HUMAN & ARTIFICIAL INTELLIGENCE
Co-Creating the Future of Antibody Development
Artificial Intelligence: A Revolution in Biotechnology?
Artificial intelligence (AI) is reshaping the world of biotechnology, and more specifically the field of monoclonal antibody (mAb) design. It suggests, optimizes, predicts. Still, one question remains: how far can we trust it to design the ideal antibody? And above all, who makes the final call?

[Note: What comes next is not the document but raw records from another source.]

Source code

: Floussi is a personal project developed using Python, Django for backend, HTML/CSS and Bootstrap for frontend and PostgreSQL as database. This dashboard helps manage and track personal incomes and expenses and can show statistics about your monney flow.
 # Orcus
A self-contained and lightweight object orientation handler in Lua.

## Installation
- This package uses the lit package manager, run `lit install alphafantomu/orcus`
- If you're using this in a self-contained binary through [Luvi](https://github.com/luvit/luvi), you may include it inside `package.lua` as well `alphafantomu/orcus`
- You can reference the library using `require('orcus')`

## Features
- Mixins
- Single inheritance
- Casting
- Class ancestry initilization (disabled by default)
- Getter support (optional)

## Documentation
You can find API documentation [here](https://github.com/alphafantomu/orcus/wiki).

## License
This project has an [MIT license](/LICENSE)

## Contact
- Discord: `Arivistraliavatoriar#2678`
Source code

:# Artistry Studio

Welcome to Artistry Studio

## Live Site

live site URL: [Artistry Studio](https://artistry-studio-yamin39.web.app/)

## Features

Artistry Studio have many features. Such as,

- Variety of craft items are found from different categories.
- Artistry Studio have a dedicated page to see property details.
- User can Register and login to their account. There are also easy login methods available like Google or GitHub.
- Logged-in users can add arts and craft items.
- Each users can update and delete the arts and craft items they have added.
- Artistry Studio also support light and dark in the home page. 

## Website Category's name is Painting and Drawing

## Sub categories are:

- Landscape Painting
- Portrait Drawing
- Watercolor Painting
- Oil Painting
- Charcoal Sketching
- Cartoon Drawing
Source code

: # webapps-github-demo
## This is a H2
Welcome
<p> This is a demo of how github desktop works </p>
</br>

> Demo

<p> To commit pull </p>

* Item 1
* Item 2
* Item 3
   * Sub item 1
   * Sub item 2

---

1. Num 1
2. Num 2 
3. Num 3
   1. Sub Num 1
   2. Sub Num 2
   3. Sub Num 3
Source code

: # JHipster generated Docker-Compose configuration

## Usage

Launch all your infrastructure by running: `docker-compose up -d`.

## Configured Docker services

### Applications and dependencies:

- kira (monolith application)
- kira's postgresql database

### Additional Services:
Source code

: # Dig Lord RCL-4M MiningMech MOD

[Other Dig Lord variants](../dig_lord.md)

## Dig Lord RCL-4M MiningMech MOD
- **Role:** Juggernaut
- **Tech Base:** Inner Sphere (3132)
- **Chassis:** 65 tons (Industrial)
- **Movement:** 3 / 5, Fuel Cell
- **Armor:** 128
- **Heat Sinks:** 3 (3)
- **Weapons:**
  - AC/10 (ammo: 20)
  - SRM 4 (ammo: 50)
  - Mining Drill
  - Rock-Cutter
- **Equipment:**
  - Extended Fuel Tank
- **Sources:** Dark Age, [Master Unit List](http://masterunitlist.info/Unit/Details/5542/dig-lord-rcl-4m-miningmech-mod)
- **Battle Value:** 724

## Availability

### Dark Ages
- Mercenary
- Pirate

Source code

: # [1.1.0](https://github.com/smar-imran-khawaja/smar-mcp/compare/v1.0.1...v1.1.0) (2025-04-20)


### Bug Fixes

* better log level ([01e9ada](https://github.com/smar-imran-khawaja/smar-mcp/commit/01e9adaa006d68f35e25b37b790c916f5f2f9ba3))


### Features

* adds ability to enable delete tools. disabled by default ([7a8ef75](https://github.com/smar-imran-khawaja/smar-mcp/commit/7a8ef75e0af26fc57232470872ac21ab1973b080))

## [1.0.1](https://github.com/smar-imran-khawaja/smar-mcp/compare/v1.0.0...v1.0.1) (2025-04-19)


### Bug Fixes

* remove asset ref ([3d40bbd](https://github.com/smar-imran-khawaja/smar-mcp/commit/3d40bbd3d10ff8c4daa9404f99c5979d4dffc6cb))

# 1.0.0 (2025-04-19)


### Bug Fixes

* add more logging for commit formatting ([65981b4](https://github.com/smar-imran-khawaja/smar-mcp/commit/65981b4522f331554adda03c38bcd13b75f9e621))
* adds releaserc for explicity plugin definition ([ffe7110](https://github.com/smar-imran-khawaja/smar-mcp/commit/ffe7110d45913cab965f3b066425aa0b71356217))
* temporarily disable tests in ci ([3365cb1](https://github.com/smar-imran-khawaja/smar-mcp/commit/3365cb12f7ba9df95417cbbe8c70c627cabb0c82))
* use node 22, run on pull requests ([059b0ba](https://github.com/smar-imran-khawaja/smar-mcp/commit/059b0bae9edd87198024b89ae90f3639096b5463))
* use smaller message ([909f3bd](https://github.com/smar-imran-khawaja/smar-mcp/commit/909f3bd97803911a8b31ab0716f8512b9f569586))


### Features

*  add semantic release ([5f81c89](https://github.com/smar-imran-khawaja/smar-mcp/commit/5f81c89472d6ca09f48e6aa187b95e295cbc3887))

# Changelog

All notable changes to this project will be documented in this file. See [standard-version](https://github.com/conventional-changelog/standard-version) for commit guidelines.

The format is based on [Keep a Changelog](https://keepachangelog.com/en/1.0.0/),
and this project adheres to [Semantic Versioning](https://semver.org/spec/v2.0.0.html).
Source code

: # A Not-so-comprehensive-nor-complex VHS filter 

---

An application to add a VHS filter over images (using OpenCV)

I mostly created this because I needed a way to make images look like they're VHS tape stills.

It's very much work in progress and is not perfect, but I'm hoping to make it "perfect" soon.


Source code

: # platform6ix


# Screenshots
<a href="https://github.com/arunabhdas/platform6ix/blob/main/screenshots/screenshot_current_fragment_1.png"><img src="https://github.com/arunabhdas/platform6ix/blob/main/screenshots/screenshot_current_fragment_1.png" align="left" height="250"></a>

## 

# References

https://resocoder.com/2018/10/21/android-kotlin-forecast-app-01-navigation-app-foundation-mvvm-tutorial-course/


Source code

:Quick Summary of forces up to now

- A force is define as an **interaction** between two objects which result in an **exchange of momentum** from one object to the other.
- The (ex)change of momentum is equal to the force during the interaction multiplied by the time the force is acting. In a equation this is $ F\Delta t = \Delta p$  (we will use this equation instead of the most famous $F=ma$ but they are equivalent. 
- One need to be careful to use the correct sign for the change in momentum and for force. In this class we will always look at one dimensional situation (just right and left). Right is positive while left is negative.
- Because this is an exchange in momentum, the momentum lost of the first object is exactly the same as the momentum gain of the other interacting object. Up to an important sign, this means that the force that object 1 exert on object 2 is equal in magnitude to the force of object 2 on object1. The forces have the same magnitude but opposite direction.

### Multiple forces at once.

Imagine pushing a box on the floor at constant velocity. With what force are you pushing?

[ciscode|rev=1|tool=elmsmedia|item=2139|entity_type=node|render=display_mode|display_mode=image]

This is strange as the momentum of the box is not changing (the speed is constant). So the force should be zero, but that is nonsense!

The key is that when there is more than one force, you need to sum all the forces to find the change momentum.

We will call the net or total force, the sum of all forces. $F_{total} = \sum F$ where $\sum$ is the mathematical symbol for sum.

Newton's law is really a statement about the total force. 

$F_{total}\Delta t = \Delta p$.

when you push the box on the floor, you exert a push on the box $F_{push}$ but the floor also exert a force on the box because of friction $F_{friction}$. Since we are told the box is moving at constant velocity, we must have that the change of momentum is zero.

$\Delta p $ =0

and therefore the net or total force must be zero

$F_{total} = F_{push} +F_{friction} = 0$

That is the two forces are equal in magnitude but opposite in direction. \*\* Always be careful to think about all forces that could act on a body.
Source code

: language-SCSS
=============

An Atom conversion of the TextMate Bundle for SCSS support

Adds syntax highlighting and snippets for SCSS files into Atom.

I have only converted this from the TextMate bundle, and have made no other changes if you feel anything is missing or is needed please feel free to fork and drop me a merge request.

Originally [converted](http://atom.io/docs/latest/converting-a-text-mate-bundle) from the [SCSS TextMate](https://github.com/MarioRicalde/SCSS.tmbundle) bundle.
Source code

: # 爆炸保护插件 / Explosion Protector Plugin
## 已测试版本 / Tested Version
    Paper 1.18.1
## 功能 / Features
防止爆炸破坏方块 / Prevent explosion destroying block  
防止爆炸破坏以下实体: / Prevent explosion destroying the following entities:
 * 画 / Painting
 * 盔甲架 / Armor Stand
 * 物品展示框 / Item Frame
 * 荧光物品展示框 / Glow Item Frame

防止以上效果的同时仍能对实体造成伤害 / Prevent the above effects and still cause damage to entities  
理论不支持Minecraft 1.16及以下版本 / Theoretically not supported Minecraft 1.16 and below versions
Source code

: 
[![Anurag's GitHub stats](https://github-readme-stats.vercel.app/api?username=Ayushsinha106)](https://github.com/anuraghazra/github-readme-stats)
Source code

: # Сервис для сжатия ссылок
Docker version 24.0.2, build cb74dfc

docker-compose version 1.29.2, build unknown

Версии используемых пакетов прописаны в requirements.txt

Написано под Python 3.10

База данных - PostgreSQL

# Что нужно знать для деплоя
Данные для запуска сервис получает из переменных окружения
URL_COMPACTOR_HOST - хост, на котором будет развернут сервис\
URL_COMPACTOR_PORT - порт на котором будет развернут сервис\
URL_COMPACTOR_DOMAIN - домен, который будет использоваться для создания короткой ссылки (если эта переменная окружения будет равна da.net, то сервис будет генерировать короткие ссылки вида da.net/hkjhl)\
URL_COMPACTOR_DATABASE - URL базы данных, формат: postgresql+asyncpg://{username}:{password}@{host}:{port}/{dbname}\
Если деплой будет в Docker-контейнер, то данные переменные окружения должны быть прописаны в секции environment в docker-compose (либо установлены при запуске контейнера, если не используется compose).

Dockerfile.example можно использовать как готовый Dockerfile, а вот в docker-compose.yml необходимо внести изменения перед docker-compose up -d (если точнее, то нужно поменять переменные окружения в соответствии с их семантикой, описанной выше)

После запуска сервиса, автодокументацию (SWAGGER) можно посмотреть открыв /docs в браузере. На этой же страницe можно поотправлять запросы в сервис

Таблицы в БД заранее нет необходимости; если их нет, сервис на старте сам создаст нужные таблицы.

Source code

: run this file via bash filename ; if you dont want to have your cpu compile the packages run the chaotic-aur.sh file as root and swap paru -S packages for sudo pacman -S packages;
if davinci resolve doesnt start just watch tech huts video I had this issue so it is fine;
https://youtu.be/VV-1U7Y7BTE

The AI-Human Duo in mAb Design
While AI brings undeniable advantages in terms of computational speed, pattern recognition, and large-scale data integration, these tools remain relatively new and continue to evolve. Their predictive models, although powerful, are not yet mature enough to replace the deep domain knowledge and critical thinking of experienced researchers. Human expertise remains essential to interpret AI-driven outputs, assess biological relevance, and integrate regulatory, experimental, or application-specific constraints that algorithms cannot fully understand. Over the coming years, significant optimization and validation efforts will be needed to make these technologies more robust, reliable, and fully integrated into the antibody development workflow.
AI platforms can be involved in several stages of an antibody development program, essentially as an assistant for:
- Epitope Selection
- VH/VL Sequence Generation
- Affinity & Stability Optimization
- Prediction of Developability / Manufacturability Properties
AI: A Brilliant Tool, Not an Autonomous One
Deep learning models provide unprecedented assistance: they allow rapid testing of thousands of combinations, anticipate secondary structures, and reduce off-target effects. However, these models are only as reliable as the data on which they are trained. Publicly available datasets, though vast, are often incomplete or skewed toward positive outcomes, with limited representation of experimental anomalies, failures, or unpublished negative results—the so-called “grey literature” that researchers rely on in practice. As such, AI models may miss rare but biologically relevant edge cases or overfit to patterns that do not hold true across all biological contexts.
Conclusion – Human Intelligence, Memory of Silent Failures
AI is changing how we design monoclonal antibodies, but it cannot replace human expertise. The researcher is not just a decision-maker—they are the keeper of a collective memory, built from failed experiments, undocumented artifacts, and instincts shaped by experience and, sometimes, failure.
What AI doesn’t see — the forgotten negative results, the faint signals from a project prematurely abandoned — the scientist remembers. They draw lessons from what models, trained only on documented successes, still ignore. In short, AI proposes. But humans decide.